[Opening DATA PROVIDED section]

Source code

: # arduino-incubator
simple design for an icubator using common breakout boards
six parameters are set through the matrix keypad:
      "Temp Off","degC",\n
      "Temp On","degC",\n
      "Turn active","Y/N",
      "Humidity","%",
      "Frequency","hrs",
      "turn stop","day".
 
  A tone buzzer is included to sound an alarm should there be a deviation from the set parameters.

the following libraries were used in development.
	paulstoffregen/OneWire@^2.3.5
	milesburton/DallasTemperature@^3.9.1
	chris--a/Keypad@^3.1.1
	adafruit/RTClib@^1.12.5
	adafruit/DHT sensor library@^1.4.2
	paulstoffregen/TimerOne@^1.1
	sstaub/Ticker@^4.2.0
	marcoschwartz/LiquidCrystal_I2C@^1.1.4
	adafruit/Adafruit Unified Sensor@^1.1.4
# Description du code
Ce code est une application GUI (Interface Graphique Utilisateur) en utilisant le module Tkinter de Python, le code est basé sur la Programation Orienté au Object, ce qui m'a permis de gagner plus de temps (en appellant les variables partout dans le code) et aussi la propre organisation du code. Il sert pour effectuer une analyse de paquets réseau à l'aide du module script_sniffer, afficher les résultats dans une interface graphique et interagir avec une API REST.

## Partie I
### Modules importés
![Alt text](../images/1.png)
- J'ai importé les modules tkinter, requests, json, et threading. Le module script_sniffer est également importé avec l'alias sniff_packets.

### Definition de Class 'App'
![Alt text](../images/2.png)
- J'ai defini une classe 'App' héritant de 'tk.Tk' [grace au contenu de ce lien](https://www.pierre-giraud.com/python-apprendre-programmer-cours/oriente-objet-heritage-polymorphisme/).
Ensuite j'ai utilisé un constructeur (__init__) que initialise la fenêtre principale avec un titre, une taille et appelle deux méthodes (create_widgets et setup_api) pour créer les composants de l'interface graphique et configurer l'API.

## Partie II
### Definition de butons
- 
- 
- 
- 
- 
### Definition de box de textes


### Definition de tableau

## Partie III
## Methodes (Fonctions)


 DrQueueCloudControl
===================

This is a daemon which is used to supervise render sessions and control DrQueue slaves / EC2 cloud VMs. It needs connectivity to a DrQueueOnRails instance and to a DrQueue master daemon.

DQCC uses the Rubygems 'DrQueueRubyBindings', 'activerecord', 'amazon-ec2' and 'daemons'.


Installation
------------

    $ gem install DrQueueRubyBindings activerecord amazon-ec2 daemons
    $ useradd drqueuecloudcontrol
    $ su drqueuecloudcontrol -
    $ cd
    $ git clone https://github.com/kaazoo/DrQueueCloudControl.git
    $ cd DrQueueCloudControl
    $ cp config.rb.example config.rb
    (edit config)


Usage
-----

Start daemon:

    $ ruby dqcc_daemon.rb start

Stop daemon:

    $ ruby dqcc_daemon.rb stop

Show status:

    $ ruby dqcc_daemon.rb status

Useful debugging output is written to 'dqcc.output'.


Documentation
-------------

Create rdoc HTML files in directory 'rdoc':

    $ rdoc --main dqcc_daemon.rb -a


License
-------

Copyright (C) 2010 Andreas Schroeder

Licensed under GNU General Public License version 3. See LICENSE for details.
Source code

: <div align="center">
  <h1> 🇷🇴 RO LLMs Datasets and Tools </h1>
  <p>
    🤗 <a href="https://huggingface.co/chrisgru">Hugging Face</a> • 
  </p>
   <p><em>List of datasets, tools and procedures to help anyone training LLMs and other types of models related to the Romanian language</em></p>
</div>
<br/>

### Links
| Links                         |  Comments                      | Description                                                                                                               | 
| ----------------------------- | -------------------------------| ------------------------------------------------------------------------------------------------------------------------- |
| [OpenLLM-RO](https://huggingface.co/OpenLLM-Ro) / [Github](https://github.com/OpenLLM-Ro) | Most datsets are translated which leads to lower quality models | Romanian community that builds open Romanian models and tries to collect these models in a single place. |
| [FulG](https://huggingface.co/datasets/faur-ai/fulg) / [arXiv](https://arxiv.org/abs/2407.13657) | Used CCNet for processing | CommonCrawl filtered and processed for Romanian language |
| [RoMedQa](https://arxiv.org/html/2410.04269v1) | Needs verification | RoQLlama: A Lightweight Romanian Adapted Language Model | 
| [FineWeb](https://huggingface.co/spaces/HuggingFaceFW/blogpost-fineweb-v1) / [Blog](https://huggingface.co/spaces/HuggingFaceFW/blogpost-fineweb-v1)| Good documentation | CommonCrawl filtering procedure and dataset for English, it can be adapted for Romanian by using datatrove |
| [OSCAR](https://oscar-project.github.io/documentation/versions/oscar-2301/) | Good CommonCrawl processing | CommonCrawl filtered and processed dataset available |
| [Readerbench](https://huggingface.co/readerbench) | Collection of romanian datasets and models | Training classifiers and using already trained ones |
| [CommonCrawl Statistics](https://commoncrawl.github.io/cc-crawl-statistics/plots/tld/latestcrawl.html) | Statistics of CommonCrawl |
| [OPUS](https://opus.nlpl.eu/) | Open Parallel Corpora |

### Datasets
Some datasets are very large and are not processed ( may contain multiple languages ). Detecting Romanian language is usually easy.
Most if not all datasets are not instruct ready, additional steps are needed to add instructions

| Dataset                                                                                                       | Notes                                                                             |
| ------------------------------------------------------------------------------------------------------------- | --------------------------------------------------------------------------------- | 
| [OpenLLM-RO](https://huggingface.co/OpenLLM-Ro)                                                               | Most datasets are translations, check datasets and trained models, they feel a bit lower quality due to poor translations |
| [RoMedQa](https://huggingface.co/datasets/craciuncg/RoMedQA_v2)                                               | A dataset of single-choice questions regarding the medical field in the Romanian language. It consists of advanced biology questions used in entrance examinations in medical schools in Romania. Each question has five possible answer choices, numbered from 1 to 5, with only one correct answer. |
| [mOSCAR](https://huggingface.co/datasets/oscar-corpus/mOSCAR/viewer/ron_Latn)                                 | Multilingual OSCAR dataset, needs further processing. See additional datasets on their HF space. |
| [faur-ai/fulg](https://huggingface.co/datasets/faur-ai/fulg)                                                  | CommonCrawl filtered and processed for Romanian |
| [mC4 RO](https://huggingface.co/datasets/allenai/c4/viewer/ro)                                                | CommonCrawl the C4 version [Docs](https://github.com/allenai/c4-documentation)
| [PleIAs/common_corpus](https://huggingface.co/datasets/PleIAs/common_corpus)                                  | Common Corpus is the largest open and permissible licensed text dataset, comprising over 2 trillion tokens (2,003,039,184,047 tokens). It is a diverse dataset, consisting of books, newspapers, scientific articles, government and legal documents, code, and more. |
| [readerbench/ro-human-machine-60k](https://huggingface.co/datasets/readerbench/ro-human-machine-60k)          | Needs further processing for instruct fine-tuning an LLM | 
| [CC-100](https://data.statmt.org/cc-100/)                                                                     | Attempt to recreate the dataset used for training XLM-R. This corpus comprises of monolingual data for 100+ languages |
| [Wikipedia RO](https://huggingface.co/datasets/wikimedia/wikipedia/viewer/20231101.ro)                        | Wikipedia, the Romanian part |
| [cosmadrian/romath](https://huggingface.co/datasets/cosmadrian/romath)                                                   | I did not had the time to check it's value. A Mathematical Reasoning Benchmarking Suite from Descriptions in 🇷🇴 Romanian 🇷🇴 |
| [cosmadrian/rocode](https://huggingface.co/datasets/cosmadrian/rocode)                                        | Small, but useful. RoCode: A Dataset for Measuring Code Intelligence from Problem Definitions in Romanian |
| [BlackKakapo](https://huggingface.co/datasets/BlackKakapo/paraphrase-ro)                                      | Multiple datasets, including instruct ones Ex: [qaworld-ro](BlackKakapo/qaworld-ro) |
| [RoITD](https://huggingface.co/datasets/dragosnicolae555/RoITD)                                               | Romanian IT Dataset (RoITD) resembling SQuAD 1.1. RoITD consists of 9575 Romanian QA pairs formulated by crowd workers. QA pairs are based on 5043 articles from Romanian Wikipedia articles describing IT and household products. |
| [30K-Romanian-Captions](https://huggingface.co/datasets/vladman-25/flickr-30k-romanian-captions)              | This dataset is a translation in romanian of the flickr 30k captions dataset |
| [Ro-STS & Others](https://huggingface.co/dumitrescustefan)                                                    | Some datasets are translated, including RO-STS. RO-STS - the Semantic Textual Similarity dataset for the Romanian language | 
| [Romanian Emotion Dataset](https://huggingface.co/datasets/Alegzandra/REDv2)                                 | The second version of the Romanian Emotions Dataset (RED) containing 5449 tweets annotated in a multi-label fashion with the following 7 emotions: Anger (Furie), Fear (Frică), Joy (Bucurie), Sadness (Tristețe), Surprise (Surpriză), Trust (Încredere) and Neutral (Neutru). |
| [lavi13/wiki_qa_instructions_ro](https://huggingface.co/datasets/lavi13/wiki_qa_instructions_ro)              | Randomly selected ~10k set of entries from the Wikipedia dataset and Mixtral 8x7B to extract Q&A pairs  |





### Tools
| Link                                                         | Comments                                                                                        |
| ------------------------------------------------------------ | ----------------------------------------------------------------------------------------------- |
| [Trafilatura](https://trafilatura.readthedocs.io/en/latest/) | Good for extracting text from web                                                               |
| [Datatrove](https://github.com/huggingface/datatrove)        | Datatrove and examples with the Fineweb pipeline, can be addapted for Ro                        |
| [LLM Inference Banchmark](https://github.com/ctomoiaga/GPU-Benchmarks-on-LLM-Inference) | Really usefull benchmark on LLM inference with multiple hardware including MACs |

[Closing DATA PROVIDED section]

• **WHAT YOU HAVE TO DO**
If a line above holds the string "LLMs", copy it out.

• **EXERCISE ANSWER**
  <h1> 🇷🇴 RO LLMs Datasets and Tools </h1>
   <p><em>List of datasets, tools and procedures to help anyone training LLMs and other types of models related to the Romanian language</em></p>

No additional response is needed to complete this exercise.